A decade ago, a European law gave ordinary people the right to ask any company: what data do you hold on me? The GDPR became the world’s most influential data protection rule, with European authorities imposing more than €7bn in fines. Now, as it turns ten, it has narrowly avoided being weakened from within, but the fight is not over.
When the General Data Protection Regulation (GDPR) entered into force in May 2016, many dismissed it as bureaucratic box-ticking. Turning 10 this May, it finds itself in a very different climate. Europeans can now demand a copy of their data from any company, ask for it to be corrected or deleted, and expect regulators to act when companies refuse. The Irish Data Protection Commission alone has imposed a €1.2bn fine on Meta, the largest single penalty in GDPR’s history.
In 2025, European authorities averaged 443 data breach notifications per day, a 22 per cent increase on the year before. The cookie consent banners that clutter every website are an irritant, but they are proof that GDPR changed corporate behaviour. Companies that once harvested data without a second thought must now justify why they do so.
A threat from within
In November 2025, the European Commission published the Digital Omnibus, a sweeping package of amendments to the EU’s digital rulebook, including the GDPR. Framed as a simplification exercise to boost competitiveness, it contained one proposal that alarmed privacy experts: a new, narrower definition of personal data.
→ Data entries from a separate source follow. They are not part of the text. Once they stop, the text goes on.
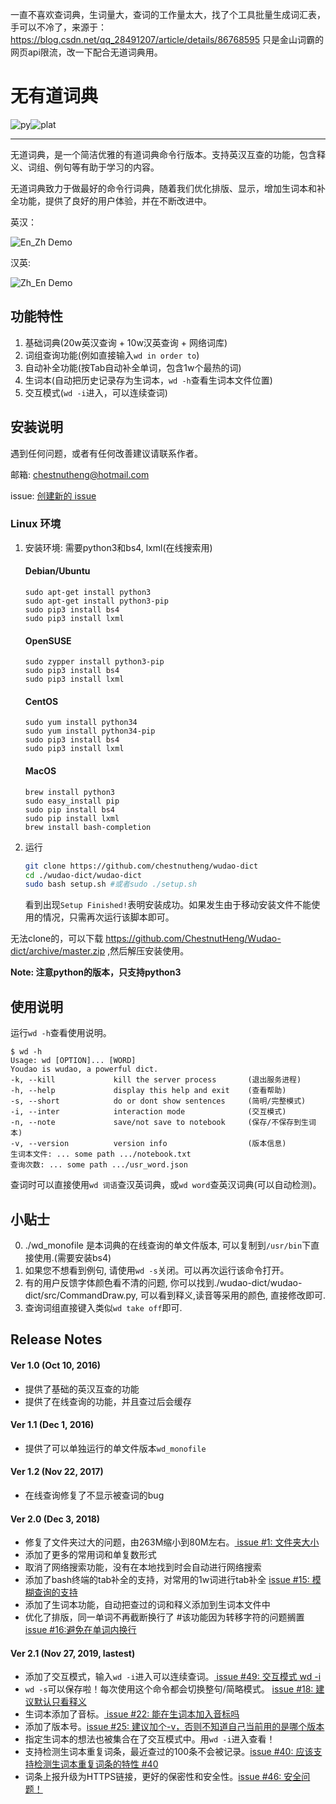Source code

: 一直不喜欢查词典，生词量大，查词的工作量太大，找了个工具批量生成词汇表，手可以不冷了，来源于：https://blog.csdn.net/qq_28491207/article/details/86768595 只是金山词霸的网页api限流，改一下配合无道词典用。

# 无有道词典

![py](https://img.shields.io/badge/python-3.4.5-green.svg?style=plastic)![plat](https://img.shields.io/badge/platform-Ubuntu/CentOS/Debian-green.svg?style=plastic)

---

无道词典，是一个简洁优雅的有道词典命令行版本。支持英汉互查的功能，包含释义、词组、例句等有助于学习的内容。

无道词典致力于做最好的命令行词典，随着我们优化排版、显示，增加生词本和补全功能，提供了良好的用户体验，并在不断改进中。

英汉：

![En_Zh Demo](https://github.com/ChestnutHeng/Wudao-dict/raw/master/img/wudao_en.png)

汉英:

![Zh_En Demo](https://github.com/ChestnutHeng/Wudao-dict/raw/master/img/wudao_zh.png)

## 功能特性

1. 基础词典(20w英汉查询 + 10w汉英查询 + 网络词库)
2. 词组查询功能(例如直接输入`wd in order to`)
3. 自动补全功能(按Tab自动补全单词，包含1w个最热的词)
4. 生词本(自动把历史记录存为生词本，`wd -h`查看生词本文件位置)
5. 交互模式(`wd -i`进入，可以连续查词)


## 安装说明

遇到任何问题，或者有任何改善建议请联系作者。 

邮箱: chestnutheng@hotmail.com

issue: <a href="https://github.com/ChestnutHeng/Wudao-dict/issues/new">创建新的 issue</a>

### Linux 环境

1. 安装环境: 需要python3和bs4, lxml(在线搜索用)
    #### Debian/Ubuntu
    ```
    sudo apt-get install python3
    sudo apt-get install python3-pip
    sudo pip3 install bs4
    sudo pip3 install lxml
    ```
 
    #### OpenSUSE
    ```
    sudo zypper install python3-pip
    sudo pip3 install bs4
    sudo pip3 install lxml
    ```
    #### CentOS
    ```
    sudo yum install python34
    sudo yum install python34-pip
    sudo pip3 install bs4
    sudo pip3 install lxml
    ```
    #### MacOS
    ```
    brew install python3
    sudo easy_install pip
    sudo pip install bs4
    sudo pip install lxml
    brew install bash-completion
    ```

2.  运行
    ```sh
    git clone https://github.com/chestnutheng/wudao-dict
    cd ./wudao-dict/wudao-dict
    sudo bash setup.sh #或者sudo ./setup.sh
    ```

    看到出现`Setup Finished!`表明安装成功。如果发生由于移动安装文件不能使用的情况，只需再次运行该脚本即可。

无法clone的，可以下载 https://github.com/ChestnutHeng/Wudao-dict/archive/master.zip ,然后解压安装使用。

**Note: 注意python的版本，只支持python3**


## 使用说明

运行`wd -h`查看使用说明。


```
$ wd -h
Usage: wd [OPTION]... [WORD]
Youdao is wudao, a powerful dict.
-k, --kill             kill the server process       (退出服务进程)
-h, --help             display this help and exit    (查看帮助)
-s, --short            do or dont show sentences     (简明/完整模式)
-i, --inter            interaction mode              (交互模式)
-n, --note             save/not save to notebook     (保存/不保存到生词本)
-v, --version          version info                  (版本信息)
生词本文件: ... some path .../notebook.txt
查询次数: ... some path .../usr_word.json
```

查词时可以直接使用`wd 词语`查汉英词典，或`wd word`查英汉词典(可以自动检测)。


## 小贴士

0. ./wd_monofile 是本词典的在线查询的单文件版本, 可以复制到`/usr/bin`下直接使用.(需要安装bs4)
1. 如果您不想看到例句, 请使用`wd -s`关闭。可以再次运行该命令打开。
2. 有的用户反馈字体颜色看不清的问题, 你可以找到./wudao-dict/wudao-dict/src/CommandDraw.py, 可以看到释义,读音等采用的颜色, 直接修改即可.
3. 查询词组直接键入类似`wd take off`即可.

## Release Notes

#### Ver 1.0 (Oct 10, 2016)

* 提供了基础的英汉互查的功能
* 提供了在线查询的功能，并且查过后会缓存

#### Ver 1.1 (Dec 1, 2016)

* 提供了可以单独运行的单文件版本`wd_monofile`

#### Ver 1.2 (Nov 22, 2017)

* 在线查询修复了不显示被查词的bug

#### Ver 2.0 (Dec 3, 2018)

* 修复了文件夹过大的问题，由263M缩小到80M左右。<a href="https://github.com/ChestnutHeng/Wudao-dict/issues/1"> issue #1: 文件夹大小</a>
* 添加了更多的常用词和单复数形式
* 取消了网络搜索功能，没有在本地找到时会自动进行网络搜索
* 添加了bash终端的tab补全的支持，对常用的1w词进行tab补全 <a href="https://github.com/ChestnutHeng/Wudao-dict/issues/15">issue #15: 模糊查询的支持</a>
* 添加了生词本功能，自动把查过的词和释义添加到生词本文件中
* 优化了排版，同一单词不再截断换行了 #该功能因为转移字符的问题搁置 <a href="https://github.com/ChestnutHeng/Wudao-dict/issues/16">issue #16:避免在单词内换行</a>

#### Ver 2.1 (Nov 27, 2019, lastest)
* 添加了交互模式，输入`wd -i`进入可以连续查词。<a href="https://github.com/ChestnutHeng/Wudao-dict/issues/49"> issue #49: 交互模式 wd -i</a>
* `wd -s`可以保存啦！每次使用这个命令都会切换整句/简略模式。 <a href="https://github.com/ChestnutHeng/Wudao-dict/issues/18"> issue #18: 建议默认只看释义</a>
* 生词本添加了音标。<a href="https://github.com/ChestnutHeng/Wudao-dict/issues/22"> issue #22: 能在生词本加入音标吗 </a>
* 添加了版本号。<a href="https://github.com/ChestnutHeng/Wudao-dict/issues/25">issue #25: 建议加个-v，否则不知道自己当前用的是哪个版本 </a>
* 指定生词本的想法也被集合在了交互模式中。用`wd -i`进入查看！
* 支持检测生词本重复词条，最近查过的100条不会被记录。<a href="https://github.com/ChestnutHeng/Wudao-dict/issues/40">issue #40: 应该支持检测生词本重复词条的特性 #40 </a>
* 词条上报升级为HTTPS链接，更好的保密性和安全性。<a href="https://github.com/ChestnutHeng/Wudao-dict/issues/46">issue #46: 安全问题！ </a>
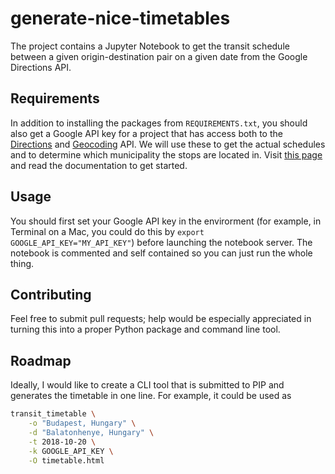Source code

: # generate-nice-timetables

The project contains a Jupyter Notebook to get the transit schedule between a given origin-destination pair on a given date from the Google Directions API.

## Requirements

In addition to installing the packages from `REQUIREMENTS.txt`, you should also get a Google API key for a project that has access both to the [Directions](https://developers.google.com/maps/documentation/directions/intro#TravelModes) and [Geocoding](https://developers.google.com/maps/documentation/geocoding/intro#ReverseGeocoding) API. We will use these to get the actual schedules and to determine which municipality the stops are located in. Visit [this page](https://console.cloud.google.com/getting-started) and read the documentation to get started.

## Usage
You should first set your Google API key in the envirorment (for example, in Terminal on a Mac, you could do this by `export GOOGLE_API_KEY="MY_API_KEY"`) before launching the notebook server. The notebook is commented and self contained so you can just run the whole thing.

## Contributing

Feel free to submit pull requests; help would be especially appreciated in turning this into a proper Python package and command line tool.

## Roadmap

Ideally, I would like to create a CLI tool that is submitted to PIP and generates the timetable in one line. For example, it could be used as
 
``` bash
transit_timetable \
	-o "Budapest, Hungary" \
	-d "Balatonhenye, Hungary" \
	-t 2018-10-20 \
	-k GOOGLE_API_KEY \
	-O timetable.html
```
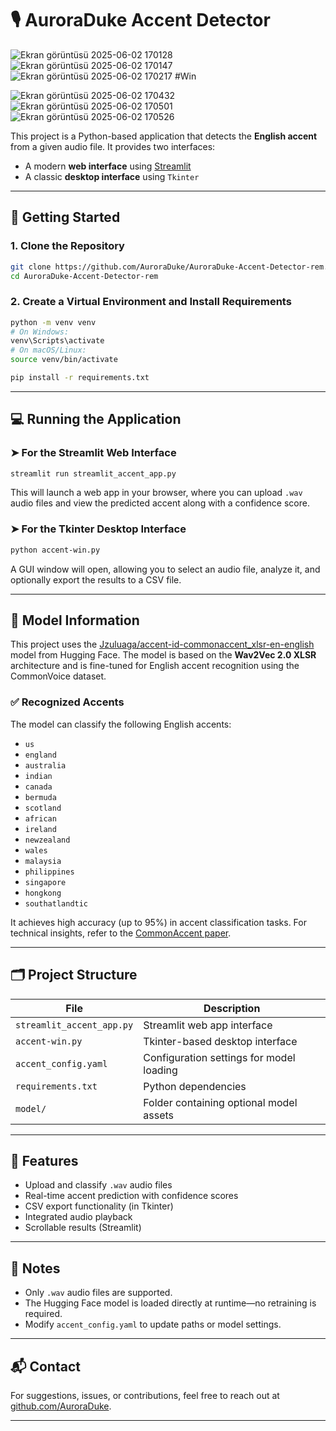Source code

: # 🎙️ AuroraDuke Accent Detector
![Ekran görüntüsü 2025-06-02 170128](https://github.com/user-attachments/assets/ae7f671e-7b55-4350-8f64-13500120e483)
![Ekran görüntüsü 2025-06-02 170147](https://github.com/user-attachments/assets/8f8d5a64-3d20-4afc-ae4e-0d66d9bf57cc)
![Ekran görüntüsü 2025-06-02 170217](https://github.com/user-attachments/assets/42dc32a5-9006-4700-8527-6698e2d2b7fb)
#Win

![Ekran görüntüsü 2025-06-02 170432](https://github.com/user-attachments/assets/577b31cb-0b1c-4c4b-84c7-a35a9409d674)
![Ekran görüntüsü 2025-06-02 170501](https://github.com/user-attachments/assets/fd0c1c88-b6b7-407e-b23a-2bfbcfff28b9)
![Ekran görüntüsü 2025-06-02 170526](https://github.com/user-attachments/assets/50223d28-9458-4962-b636-ecb722b8ae5b)



This project is a Python-based application that detects the **English accent** from a given audio file. It provides two interfaces:

- A modern **web interface** using [Streamlit](https://streamlit.io/)
- A classic **desktop interface** using `Tkinter`

---

## 🚀 Getting Started

### 1. Clone the Repository

```bash
git clone https://github.com/AuroraDuke/AuroraDuke-Accent-Detector-rem.git
cd AuroraDuke-Accent-Detector-rem
```

### 2. Create a Virtual Environment and Install Requirements

```bash
python -m venv venv
# On Windows:
venv\Scripts\activate
# On macOS/Linux:
source venv/bin/activate

pip install -r requirements.txt
```

---

## 💻 Running the Application

### ➤ For the Streamlit Web Interface

```bash
streamlit run streamlit_accent_app.py
```

This will launch a web app in your browser, where you can upload `.wav` audio files and view the predicted accent along with a confidence score.

### ➤ For the Tkinter Desktop Interface

```bash
python accent-win.py
```

A GUI window will open, allowing you to select an audio file, analyze it, and optionally export the results to a CSV file.

---

## 🧠 Model Information

This project uses the [Jzuluaga/accent-id-commonaccent_xlsr-en-english](https://huggingface.co/Jzuluaga/accent-id-commonaccent_xlsr-en-english) model from Hugging Face. The model is based on the **Wav2Vec 2.0 XLSR** architecture and is fine-tuned for English accent recognition using the CommonVoice dataset.

### ✅ Recognized Accents

The model can classify the following English accents:

- `us`
- `england`
- `australia`
- `indian`
- `canada`
- `bermuda`
- `scotland`
- `african`
- `ireland`
- `newzealand`
- `wales`
- `malaysia`
- `philippines`
- `singapore`
- `hongkong`
- `southatlandtic`

It achieves high accuracy (up to 95%) in accent classification tasks. For technical insights, refer to the [CommonAccent paper](https://arxiv.org/abs/2305.18283).

---

## 🗂️ Project Structure

| File                    | Description                               |
|-------------------------|-------------------------------------------|
| `streamlit_accent_app.py` | Streamlit web app interface              |
| `accent-win.py`          | Tkinter-based desktop interface          |
| `accent_config.yaml`     | Configuration settings for model loading |
| `requirements.txt`       | Python dependencies                      |
| `model/`                 | Folder containing optional model assets  |

---

## 📌 Features

- Upload and classify `.wav` audio files
- Real-time accent prediction with confidence scores
- CSV export functionality (in Tkinter)
- Integrated audio playback
- Scrollable results (Streamlit)

---

## 📎 Notes

- Only `.wav` audio files are supported.
- The Hugging Face model is loaded directly at runtime—no retraining is required.
- Modify `accent_config.yaml` to update paths or model settings.

---

## 📬 Contact

For suggestions, issues, or contributions, feel free to reach out at [github.com/AuroraDuke](https://github.com/AuroraDuke).

---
The idea was simple, and its implications significant. Under the Commission’s plan, whether your data counted as “personal” would depend on who was holding it. A company could argue that, because it could not identify you from the data it held, that data fell outside GDPR altogether. Critics said this would benefit companies working with large datasets, including those used to train artificial intelligence systems, at the expense of individuals’ rights.
You might be interested
Regulators pushed back hard. In February 2026, the European Data Protection Board and the European Data Protection Supervisor issued a joint opinion warning that the proposal went “far beyond a targeted or technical amendment” to the GDPR and would significantly narrow the concept of personal data.
Member states listened. A Council compromise text leaked in February dropped the proposed new definition entirely. It also removed related changes to automated decision-making rules and the Commission’s proposed powers over pseudonymised data. Member states had walked back the most contentious provisions.
The fight is not over
The broader Digital Omnibus package still contains proposals that privacy advocates consider risky. Changes to the right of access, new exemptions tied to company size, and rules on AI training all remain under negotiation. EDRi, the European digital rights network, described the Council’s retreat as “a step back from the brink” and warned that the risks are far from resolved.
The Digital Omnibus regulation is still moving through committee stage in the European Parliament and the Council. No provisional agreement has been reached, and trilogue negotiations lie ahead.
Simplification is essential to cut red tape and strengthen EU competitiveness — but not at the expense of fundamental rights.
— Anu Talus, Chair, European Data Protection Board
GDPR at 10 is neither a triumph nor a cautionary tale. It reshaped global data protection standards, gave individuals real rights, and forced the world’s most powerful companies to justify how they use personal data. EDPB Chair Anu Talus captured the moment: “Simplification is essential to cut red tape and strengthen EU competitiveness — but not at the expense of fundamental rights.” The question is whether the EU will use the Digital Omnibus to build on that legacy or quietly chip away at it.